#### INPUT RECORDS ####

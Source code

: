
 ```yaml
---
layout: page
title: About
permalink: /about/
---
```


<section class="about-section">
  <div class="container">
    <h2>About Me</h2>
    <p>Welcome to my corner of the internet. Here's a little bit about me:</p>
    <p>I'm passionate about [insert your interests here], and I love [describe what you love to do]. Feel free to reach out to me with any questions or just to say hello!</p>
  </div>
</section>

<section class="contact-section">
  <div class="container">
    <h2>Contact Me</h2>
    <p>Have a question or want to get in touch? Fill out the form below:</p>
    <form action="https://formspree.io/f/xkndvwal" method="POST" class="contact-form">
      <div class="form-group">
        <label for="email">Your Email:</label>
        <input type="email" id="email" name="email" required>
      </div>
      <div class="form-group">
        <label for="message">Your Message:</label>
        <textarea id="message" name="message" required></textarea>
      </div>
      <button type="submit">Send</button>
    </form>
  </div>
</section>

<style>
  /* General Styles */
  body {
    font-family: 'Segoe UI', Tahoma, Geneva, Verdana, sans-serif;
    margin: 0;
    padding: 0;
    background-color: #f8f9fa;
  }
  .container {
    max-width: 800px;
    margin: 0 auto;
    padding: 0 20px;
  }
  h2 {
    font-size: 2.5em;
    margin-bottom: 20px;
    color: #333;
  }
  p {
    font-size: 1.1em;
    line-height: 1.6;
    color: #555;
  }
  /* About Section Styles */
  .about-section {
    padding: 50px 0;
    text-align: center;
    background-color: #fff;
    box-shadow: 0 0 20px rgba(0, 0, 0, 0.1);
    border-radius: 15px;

####

Write out every entry again exactly, please, with nothing missing.

Source code

:
 ```yaml
---
layout: page
title: About
permalink: /about/
---
```


<section class="about-section">
  <div class="container">
    <h2>About Me</h2>
    <p>Welcome to my corner of the internet. Here's a little bit about me:</p>
    <p>I'm passionate about [insert your interests here], and I love [describe what you love to do]. Feel free to reach out to me with any questions or just to say hello!</p>
  </div>
</section>

<section class="contact-section">
  <div class="container">
    <h2>Contact Me</h2>
    <p>Have a question or want to get in touch? Fill out the form below:</p>
    <form action="https://formspree.io/f/xkndvwal" method="POST" class="contact-form">
      <div class="form-group">
        <label for="email">Your Email:</label>
        <input type="email" id="email" name="email" required>
      </div>
      <div class="form-group">
        <label for="message">Your Message:</label>
        <textarea id="message" name="message" required></textarea>
      </div>
      <button type="submit">Send</button>
    </form>
  </div>
</section>

<style>
  /* General Styles */
  body {
    font-family: 'Segoe UI', Tahoma, Geneva, Verdana, sans-serif;
    margin: 0;
    padding: 0;
    background-color: #f8f9fa;
  }
  .container {
    max-width: 800px;
    margin: 0 auto;
    padding: 0 20px;
  }
  h2 {
    font-size: 2.5em;
    margin-bottom: 20px;
    color: #333;
  }
  p {
    font-size: 1.1em;
    line-height: 1.6;
    color: #555;
  }
  /* About Section Styles */
  .about-section {
    padding: 50px 0;
    text-align: center;
    background-color: #fff;
    box-shadow: 0 0 20px rgba(0, 0, 0, 0.1);
    border-radius: 15px;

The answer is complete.